→ **Prompt**
Whatever lines the data contains, output all of them unchanged.

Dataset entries

++++++++

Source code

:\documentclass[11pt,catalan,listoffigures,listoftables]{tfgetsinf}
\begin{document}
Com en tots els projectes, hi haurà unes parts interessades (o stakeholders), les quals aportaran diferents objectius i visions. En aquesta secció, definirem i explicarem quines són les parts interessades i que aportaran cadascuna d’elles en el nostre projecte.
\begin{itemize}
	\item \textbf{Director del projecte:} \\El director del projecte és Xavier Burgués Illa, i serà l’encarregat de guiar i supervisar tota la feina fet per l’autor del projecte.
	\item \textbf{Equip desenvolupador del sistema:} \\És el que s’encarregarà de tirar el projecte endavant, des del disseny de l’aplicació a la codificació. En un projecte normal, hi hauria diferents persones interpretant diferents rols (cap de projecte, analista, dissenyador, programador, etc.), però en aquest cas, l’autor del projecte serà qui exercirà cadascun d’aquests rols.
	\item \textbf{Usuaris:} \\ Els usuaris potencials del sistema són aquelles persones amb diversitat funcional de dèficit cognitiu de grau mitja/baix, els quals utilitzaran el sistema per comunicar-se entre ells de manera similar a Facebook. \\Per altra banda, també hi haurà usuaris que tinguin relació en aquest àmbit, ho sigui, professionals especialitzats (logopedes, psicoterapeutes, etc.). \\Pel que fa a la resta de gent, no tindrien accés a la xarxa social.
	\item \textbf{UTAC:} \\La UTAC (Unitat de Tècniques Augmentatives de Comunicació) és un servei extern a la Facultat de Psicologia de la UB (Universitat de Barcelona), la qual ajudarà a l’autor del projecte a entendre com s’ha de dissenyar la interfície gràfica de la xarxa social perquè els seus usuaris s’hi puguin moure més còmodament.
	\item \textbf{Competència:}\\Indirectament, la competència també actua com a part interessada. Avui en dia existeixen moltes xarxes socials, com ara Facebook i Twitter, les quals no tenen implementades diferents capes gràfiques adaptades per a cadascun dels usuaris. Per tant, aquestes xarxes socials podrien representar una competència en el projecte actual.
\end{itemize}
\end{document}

++++++++

→ **Output of the exercise**
Source code

:\documentclass[11pt,catalan,listoffigures,listoftables]{tfgetsinf}
\begin{document}
Com en tots els projectes, hi haurà unes parts interessades (o stakeholders), les quals aportaran diferents objectius i visions. En aquesta secció, definirem i explicarem quines són les parts interessades i que aportaran cadascuna d’elles en el nostre projecte.
\begin{itemize}
	\item \textbf{Director del projecte:} \\El director del projecte és Xavier Burgués Illa, i serà l’encarregat de guiar i supervisar tota la feina fet per l’autor del projecte.
	\item \textbf{Equip desenvolupador del sistema:} \\És el que s’encarregarà de tirar el projecte endavant, des del disseny de l’aplicació a la codificació. En un projecte normal, hi hauria diferents persones interpretant diferents rols (cap de projecte, analista, dissenyador, programador, etc.), però en aquest cas, l’autor del projecte serà qui exercirà cadascun d’aquests rols.
	\item \textbf{Usuaris:} \\ Els usuaris potencials del sistema són aquelles persones amb diversitat funcional de dèficit cognitiu de grau mitja/baix, els quals utilitzaran el sistema per comunicar-se entre ells de manera similar a Facebook. \\Per altra banda, també hi haurà usuaris que tinguin relació en aquest àmbit, ho sigui, professionals especialitzats (logopedes, psicoterapeutes, etc.). \\Pel que fa a la resta de gent, no tindrien accés a la xarxa social.
	\item \textbf{UTAC:} \\La UTAC (Unitat de Tècniques Augmentatives de Comunicació) és un servei extern a la Facultat de Psicologia de la UB (Universitat de Barcelona), la qual ajudarà a l’autor del projecte a entendre com s’ha de dissenyar la interfície gràfica de la xarxa social perquè els seus usuaris s’hi puguin moure més còmodament.
	\item \textbf{Competència:}\\Indirectament, la competència també actua com a part interessada. Avui en dia existeixen moltes xarxes socials, com ara Facebook i Twitter, les quals no tenen implementades diferents capes gràfiques adaptades per a cadascun dels usuaris. Per tant, aquestes xarxes socials podrien representar una competència en el projecte actual.
\end{itemize}
\end{document}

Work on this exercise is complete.